## Information given
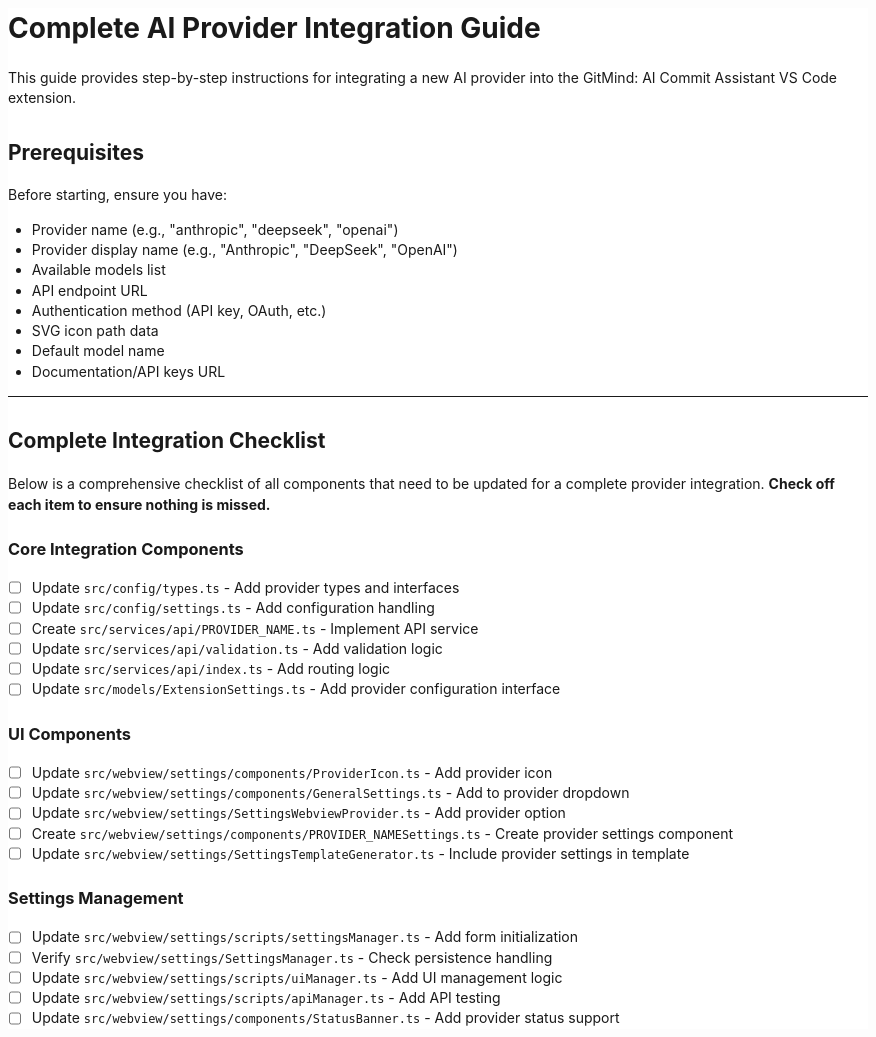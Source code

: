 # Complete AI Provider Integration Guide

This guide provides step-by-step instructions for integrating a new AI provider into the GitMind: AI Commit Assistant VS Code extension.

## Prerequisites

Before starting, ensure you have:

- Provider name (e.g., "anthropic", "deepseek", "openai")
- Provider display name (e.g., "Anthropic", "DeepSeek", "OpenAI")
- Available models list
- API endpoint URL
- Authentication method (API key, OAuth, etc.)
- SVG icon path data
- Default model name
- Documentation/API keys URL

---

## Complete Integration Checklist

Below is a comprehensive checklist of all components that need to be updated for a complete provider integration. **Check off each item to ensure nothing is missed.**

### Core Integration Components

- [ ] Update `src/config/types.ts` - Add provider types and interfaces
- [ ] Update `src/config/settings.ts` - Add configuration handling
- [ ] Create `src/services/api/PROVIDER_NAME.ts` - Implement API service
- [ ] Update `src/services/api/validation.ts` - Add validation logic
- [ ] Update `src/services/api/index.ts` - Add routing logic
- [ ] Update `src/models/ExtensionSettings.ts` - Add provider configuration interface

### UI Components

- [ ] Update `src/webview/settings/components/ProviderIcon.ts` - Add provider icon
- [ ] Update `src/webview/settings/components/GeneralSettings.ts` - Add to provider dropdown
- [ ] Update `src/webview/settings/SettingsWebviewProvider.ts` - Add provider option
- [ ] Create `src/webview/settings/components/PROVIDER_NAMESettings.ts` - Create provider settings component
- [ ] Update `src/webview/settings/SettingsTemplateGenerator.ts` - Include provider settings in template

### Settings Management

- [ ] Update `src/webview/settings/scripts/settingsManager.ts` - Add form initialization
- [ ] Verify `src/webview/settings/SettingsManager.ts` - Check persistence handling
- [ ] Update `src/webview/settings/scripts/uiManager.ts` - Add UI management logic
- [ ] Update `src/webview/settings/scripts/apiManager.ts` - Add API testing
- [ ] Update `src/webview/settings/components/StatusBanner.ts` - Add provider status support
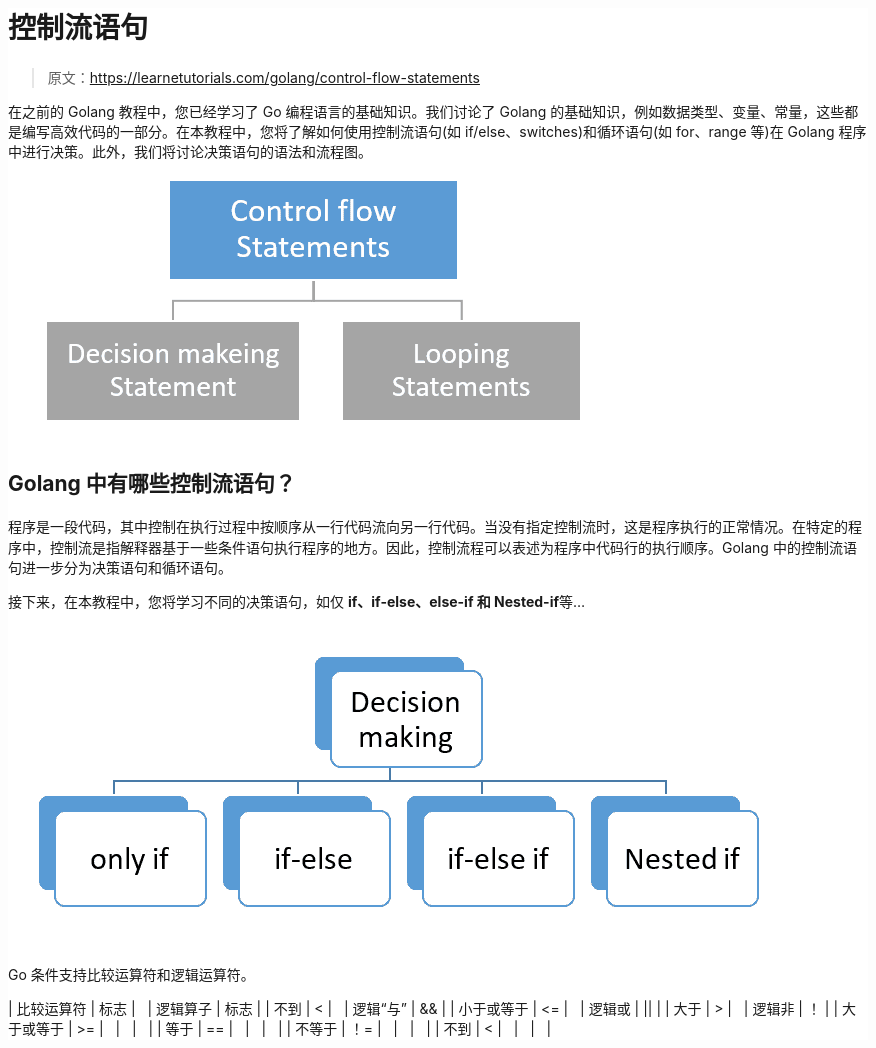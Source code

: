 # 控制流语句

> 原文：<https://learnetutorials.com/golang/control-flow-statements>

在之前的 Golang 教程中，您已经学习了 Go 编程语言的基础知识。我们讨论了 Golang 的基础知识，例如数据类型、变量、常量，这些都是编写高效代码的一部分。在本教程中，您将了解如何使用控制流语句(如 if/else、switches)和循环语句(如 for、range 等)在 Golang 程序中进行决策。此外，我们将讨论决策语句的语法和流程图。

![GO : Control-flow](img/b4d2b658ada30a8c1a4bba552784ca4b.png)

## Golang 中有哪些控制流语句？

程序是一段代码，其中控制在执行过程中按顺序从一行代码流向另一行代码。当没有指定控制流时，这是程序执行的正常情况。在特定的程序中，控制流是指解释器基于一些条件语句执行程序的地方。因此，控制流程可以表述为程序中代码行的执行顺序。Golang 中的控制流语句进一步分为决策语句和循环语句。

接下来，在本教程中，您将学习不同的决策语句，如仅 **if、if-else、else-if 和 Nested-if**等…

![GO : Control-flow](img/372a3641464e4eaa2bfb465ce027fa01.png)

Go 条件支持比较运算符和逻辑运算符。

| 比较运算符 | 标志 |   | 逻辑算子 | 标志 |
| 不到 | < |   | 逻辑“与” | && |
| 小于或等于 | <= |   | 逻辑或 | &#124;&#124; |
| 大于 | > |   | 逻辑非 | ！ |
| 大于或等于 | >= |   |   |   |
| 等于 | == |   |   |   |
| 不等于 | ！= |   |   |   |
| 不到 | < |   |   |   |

==

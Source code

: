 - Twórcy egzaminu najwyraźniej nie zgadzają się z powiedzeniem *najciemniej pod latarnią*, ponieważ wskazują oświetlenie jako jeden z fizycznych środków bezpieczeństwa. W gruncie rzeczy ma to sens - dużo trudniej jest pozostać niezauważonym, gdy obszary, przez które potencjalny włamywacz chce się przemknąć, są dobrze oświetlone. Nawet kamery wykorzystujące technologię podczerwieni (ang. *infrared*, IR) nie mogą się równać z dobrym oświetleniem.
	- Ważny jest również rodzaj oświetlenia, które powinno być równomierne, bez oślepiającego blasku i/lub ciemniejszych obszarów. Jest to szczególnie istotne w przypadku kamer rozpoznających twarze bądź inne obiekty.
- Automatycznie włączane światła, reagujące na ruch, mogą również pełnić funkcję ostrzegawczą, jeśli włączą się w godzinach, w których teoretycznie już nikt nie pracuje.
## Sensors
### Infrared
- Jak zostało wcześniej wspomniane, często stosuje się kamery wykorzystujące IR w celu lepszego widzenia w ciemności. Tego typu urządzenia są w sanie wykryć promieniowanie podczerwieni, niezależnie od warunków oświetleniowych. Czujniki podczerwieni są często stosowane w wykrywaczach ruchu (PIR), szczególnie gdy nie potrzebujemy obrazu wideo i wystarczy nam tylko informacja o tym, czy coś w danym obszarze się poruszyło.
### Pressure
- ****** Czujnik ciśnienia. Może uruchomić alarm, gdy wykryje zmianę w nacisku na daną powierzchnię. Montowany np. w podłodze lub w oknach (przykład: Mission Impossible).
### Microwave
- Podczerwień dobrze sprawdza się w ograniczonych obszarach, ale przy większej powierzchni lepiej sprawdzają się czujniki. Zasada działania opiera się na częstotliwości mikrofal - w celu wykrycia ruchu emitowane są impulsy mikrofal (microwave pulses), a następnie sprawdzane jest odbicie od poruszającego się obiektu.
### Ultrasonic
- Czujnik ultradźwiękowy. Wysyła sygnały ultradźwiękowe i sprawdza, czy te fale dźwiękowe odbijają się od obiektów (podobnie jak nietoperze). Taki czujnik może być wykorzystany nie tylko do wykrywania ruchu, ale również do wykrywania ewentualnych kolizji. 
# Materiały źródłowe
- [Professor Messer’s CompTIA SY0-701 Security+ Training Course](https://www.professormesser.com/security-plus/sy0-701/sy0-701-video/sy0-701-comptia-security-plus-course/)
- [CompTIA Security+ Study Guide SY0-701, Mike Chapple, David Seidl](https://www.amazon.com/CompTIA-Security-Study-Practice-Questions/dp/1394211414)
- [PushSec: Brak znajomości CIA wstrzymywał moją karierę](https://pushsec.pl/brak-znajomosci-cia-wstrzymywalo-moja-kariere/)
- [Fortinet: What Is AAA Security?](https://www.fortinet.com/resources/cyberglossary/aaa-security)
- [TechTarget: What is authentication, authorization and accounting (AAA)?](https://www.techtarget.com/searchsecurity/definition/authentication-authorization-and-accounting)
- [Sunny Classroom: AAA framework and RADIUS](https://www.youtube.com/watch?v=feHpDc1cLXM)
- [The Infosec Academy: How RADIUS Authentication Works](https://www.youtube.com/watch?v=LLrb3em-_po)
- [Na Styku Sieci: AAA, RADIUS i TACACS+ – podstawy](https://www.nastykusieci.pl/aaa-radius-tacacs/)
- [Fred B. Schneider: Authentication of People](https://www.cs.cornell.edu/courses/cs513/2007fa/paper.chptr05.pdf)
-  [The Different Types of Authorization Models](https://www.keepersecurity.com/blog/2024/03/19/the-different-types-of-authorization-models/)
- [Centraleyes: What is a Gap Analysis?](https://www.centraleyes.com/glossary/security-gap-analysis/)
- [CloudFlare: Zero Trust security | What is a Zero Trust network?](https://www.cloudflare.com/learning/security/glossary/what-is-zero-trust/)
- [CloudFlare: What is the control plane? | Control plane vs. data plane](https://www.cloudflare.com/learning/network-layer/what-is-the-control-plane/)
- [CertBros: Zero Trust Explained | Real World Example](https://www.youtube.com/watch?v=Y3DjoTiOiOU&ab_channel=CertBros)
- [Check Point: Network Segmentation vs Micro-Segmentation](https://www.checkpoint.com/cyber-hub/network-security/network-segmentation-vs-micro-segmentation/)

==

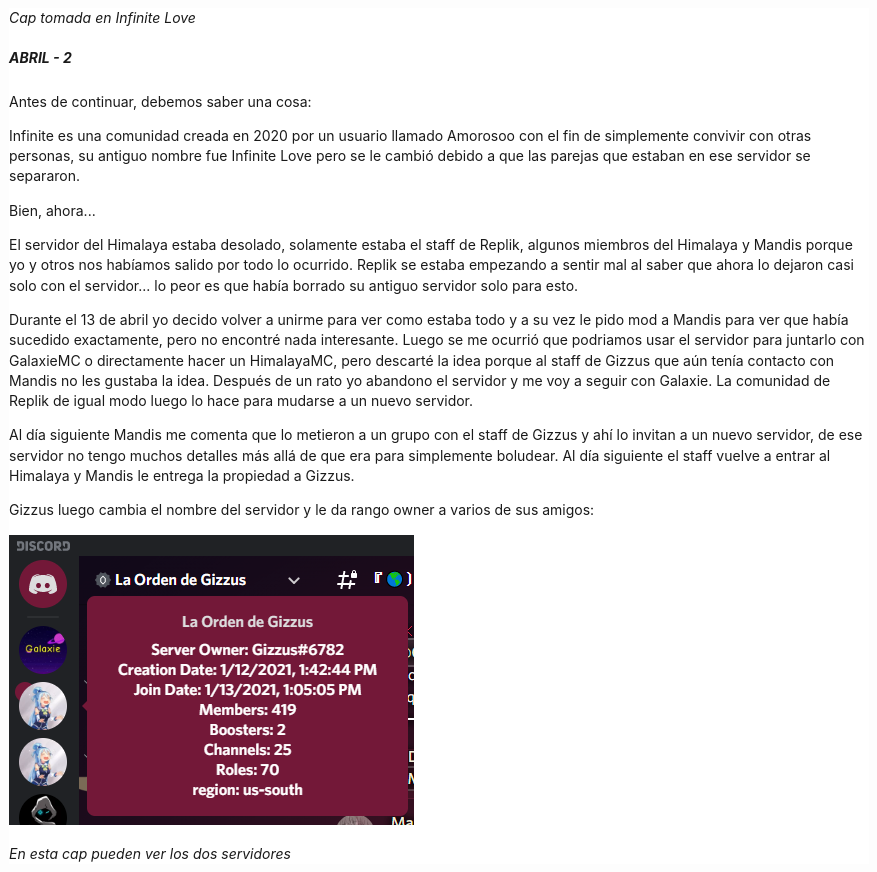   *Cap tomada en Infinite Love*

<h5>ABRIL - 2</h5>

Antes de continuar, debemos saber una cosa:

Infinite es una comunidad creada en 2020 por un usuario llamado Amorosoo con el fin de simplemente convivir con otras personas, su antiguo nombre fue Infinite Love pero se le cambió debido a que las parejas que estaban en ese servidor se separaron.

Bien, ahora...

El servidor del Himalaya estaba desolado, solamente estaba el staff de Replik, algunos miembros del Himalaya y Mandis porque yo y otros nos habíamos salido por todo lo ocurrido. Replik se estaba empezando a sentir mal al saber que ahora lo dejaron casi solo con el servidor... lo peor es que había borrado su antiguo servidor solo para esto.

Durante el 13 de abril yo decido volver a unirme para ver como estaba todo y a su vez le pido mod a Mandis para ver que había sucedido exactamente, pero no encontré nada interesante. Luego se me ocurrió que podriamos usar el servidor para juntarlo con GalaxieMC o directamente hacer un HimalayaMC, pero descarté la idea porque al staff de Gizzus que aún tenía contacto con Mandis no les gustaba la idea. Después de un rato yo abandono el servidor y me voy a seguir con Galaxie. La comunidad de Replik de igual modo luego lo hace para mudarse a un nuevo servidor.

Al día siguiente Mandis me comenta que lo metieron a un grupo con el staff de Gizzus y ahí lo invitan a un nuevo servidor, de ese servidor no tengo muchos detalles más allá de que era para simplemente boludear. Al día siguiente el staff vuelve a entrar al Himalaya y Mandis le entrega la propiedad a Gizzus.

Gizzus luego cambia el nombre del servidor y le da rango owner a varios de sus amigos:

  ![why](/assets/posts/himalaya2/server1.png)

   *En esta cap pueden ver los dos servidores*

## Exercise directions
Please show every line of the records that holds the word "również".

## Response area
	- Ważny jest również rodzaj oświetlenia, które powinno być równomierne, bez oślepiającego blasku i/lub ciemniejszych obszarów. Jest to szczególnie istotne w przypadku kamer rozpoznających twarze bądź inne obiekty.
- Automatycznie włączane światła, reagujące na ruch, mogą również pełnić funkcję ostrzegawczą, jeśli włączą się w godzinach, w których teoretycznie już nikt nie pracuje.
- Czujnik ultradźwiękowy. Wysyła sygnały ultradźwiękowe i sprawdza, czy te fale dźwiękowe odbijają się od obiektów (podobnie jak nietoperze). Taki czujnik może być wykorzystany nie tylko do wykrywania ruchu, ale również do wykrywania ewentualnych kolizji. 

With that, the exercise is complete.